Fernanda Câncio in Glória Fácil

Há qualquer coisa da realidade deste país que alguns vizinhos muito moralistas da capital (alguns até jornalistas, como é o caso – e ser-se moralista não é epiteto necessariamente depreciativo) estão a léguas de imaginar. Vá para fora cá dentro é o único conselho prático e julgo que sensato que posso recomendar. O que são afinal 1500 euros para os 20% mais pobres deste país, saberá Fernanda Câncio, ou ter-se-á esquecido temporariamente? Terei todo o prazer em lhe fornecer umas estatísticas sobre o assunto.

Para se dissolver um casamento impomo-nos a formalidade de ter o Estado a tentar uma conciliação derradeira; aos criminosos oferece-se amiude uma segunda oportunidade, uma comutação de pena, espera-se um regeneração e, se possível, uma emenda do erro. A um potencial pai de uma criança que ninguém planeou e sobre a qual é admissível ter justas dúvidas quanto à paternidade, o momento da verdade definitivo e absoluto restringe-se à reacção que tem quando é confrontado com a notícia, com a barriga ou mesmo, como por vezes sucede, com uma mãe com um filho nos braços.

Na dúvida deveria cuidar, na dúvida deveria assumir, na dúvida deveria ter, fosse como fosse, 1500 euros, saber que existe um IPATIMUP e tratar de fazer os testes o quanto antes. Sem dúvida! Seria mais humano que o fizesse, sem dúvida! Até seria um sinal positivo se pudesse. Mas não pode ser com base neste "equilíbrio" que se deve reclamar da justiça. A um pai, no limite, não se admite que fique em choque, que fique perturbado, que passe por um período de negação. Intrínseco a este pensamento está a ideia bafienta de "ele lhe fez um filho". Neste caso pouco parece haver a dizer quanto à decisão e à liberdade da mãe em continuar ou não uma gravidez e em querer partilhar essa decisão com o pai. Será este um dos casos a "resolver" pelo Sim ao aborto?

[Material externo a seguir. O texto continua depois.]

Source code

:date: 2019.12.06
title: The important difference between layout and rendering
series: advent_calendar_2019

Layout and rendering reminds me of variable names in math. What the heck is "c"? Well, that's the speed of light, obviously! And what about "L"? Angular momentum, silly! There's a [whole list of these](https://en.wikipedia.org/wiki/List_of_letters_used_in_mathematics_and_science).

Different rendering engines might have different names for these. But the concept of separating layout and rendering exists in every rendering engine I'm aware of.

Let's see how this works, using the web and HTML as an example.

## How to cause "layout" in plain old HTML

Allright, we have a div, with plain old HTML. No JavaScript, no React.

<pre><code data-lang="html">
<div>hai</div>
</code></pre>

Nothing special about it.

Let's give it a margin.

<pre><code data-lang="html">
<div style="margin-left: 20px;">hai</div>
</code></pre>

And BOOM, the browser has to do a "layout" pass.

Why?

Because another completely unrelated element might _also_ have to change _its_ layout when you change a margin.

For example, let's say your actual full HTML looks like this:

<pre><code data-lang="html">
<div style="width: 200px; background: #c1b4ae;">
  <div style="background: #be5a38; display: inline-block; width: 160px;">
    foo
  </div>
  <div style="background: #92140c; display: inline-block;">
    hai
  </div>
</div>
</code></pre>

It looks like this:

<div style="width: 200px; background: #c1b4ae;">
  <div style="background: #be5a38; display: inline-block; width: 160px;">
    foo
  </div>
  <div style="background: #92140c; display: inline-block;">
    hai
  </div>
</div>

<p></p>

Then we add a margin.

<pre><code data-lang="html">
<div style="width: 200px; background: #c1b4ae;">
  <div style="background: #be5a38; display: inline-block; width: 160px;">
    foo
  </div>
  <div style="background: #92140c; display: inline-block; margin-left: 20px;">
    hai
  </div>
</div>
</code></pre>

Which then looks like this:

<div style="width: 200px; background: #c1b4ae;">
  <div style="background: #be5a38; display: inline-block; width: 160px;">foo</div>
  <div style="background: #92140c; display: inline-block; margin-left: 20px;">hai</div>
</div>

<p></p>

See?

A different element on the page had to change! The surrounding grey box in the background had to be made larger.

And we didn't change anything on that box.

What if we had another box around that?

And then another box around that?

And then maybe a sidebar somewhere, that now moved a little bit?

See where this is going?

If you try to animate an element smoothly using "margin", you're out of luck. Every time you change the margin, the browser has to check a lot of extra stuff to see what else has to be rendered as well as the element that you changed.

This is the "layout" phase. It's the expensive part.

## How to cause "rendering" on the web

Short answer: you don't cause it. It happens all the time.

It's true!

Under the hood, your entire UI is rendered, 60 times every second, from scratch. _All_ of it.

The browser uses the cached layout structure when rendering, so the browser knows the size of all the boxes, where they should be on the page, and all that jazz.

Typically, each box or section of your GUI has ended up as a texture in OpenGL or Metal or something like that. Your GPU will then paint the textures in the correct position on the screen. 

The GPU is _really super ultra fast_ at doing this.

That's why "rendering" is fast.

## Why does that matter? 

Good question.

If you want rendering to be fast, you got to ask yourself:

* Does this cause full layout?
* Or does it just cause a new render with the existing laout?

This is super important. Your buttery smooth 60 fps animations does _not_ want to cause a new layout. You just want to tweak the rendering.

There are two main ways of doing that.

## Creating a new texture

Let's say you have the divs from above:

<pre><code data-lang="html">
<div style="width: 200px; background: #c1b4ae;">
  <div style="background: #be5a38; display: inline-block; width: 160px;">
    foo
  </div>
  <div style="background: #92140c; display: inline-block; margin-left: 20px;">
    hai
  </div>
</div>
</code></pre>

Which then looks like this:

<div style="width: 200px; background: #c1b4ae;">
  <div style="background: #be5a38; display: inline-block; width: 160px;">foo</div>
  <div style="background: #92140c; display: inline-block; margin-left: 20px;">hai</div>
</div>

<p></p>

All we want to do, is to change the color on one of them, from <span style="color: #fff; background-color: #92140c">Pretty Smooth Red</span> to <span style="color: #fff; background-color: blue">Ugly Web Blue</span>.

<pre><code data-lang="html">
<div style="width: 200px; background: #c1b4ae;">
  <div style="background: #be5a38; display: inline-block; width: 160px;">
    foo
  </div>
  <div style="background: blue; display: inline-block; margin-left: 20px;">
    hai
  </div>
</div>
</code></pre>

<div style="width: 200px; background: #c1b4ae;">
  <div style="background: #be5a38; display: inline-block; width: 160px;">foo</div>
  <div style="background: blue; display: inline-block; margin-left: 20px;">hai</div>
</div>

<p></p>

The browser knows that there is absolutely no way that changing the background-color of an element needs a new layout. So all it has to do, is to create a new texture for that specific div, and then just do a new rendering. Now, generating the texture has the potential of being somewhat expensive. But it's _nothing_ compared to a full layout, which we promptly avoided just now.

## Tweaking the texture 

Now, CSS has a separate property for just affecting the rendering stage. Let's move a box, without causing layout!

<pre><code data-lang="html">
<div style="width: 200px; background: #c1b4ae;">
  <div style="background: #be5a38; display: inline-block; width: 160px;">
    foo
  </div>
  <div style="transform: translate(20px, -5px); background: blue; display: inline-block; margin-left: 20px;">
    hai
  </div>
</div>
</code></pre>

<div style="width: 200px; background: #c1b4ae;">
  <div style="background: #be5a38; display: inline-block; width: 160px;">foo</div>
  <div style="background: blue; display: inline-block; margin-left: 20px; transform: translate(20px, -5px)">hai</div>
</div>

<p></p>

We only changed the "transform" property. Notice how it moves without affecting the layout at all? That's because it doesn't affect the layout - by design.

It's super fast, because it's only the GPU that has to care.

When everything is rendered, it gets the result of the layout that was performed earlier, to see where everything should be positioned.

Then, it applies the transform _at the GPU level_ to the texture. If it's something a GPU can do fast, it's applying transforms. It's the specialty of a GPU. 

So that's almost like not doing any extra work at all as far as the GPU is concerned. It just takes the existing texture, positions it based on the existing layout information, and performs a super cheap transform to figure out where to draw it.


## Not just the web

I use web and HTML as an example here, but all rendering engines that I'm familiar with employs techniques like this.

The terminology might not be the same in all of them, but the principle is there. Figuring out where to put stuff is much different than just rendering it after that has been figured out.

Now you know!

Tudo isto pode ser passível de qualificar de comportamento moralmente criticável mas em circunstância alguma deverá ser motivo suficiente para uma condenação sumária e para a total extirpamento dos direitos que o pai venha a querer exercer. Julgo que deve ser assim até ao momento em que definitivamente uma criança seja dada para adopção, com a mediação do Estado, havendo a segurança que esse mesmo Estado tudo fez para garantir que o pai havia sido informado da existência de um potencial filho seu.

Adenda: O Paulo Gorjão acrescenta um dado estatístico:

"Sabes quantos testes — por iniciativa dos particulares (e não do Ministério Público) — é que o IPATIMUP fez em 2006?

Menos de meio centena, segundo Cíntia Alves, responsável pelos exames de paternidade no IPATIMUP."

A este junto que, em 2005, nasceram no total 109 457 crianças das quais 3 não foram perfilhadas por nenhum dos pais, havendo um número adicional de 1890 para as quais não se conhecem dados estatísticos sobre o pai (pressuponho, com algum risco, que tenham pai incógnito). Dados do INE.